The Event Before the Event

The idea of a FanFest—or an event before the event—isn’t new. Tailgating itself is a decades-old, community-led, repeatable blueprint, and a culture all its own. Tailgating before a football game is naturally baked into how you plan the day.

What’s shifted is the expectation.

The events and attractions I’ve been visiting over the last year have opened my eyes to these moments not as “nice-to-haves,” but as essential parts of the experience. Beyond Supercross, that includes the Savannah Bananas’ lively pregame rituals, Monster Jam’s Pit Party (which gets you so close to the trucks you’ve never felt smaller in your life), and even Disney queues—entertaining, interactive, and designed to jumpstart the story before you ever get on the ride.

Designing for Human Behavior

The effort to design around existing human behavior is what separates a product from an event—and an event from an experience.

As I took it all in, I watched first-timers eagerly anticipating demonstrations, energized fans meeting their heroes, enthusiasts scoping out upgrades for their own bikes, and multiple generations experiencing something together—passing excitement both down and up the family tree.

All of this happened before a single race result was even posted.
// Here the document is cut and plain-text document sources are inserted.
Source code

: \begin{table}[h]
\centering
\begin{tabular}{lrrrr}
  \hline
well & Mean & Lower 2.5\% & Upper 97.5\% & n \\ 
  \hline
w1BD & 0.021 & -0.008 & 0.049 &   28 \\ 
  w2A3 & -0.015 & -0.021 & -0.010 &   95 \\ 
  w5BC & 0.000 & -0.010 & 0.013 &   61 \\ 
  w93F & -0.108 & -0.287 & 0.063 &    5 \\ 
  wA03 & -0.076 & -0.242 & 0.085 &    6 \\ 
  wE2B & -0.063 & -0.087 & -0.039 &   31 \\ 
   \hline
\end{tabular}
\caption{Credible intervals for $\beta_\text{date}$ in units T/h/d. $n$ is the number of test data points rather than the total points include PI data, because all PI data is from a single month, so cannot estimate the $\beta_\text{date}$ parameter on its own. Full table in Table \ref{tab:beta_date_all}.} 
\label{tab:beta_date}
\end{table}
The New Question: “What’s in It for Me?”

We’re in a moment of rising ticket prices and rising expectations. Competition for attention continues to intensify, and now more than ever, audiences are asking a simple question: What’s in it for me?

More time on site isn’t automatically the answer (and I know I’m not alone in believing there’s nothing better than a Broadway show that runs 90 minutes and starts promptly at 7:00 PM). But when added time results in a deeper connection and a higher emotional ROI, it becomes a powerful differentiator in how fandom grows.

Redesigning Around People

The next step in getting people off their couches may not be redefining the event itself—but redesigning around the people experiencing it.

Less focus on conversion, more on indoctrination. And a reminder that the real start time isn’t the one printed on the ticket.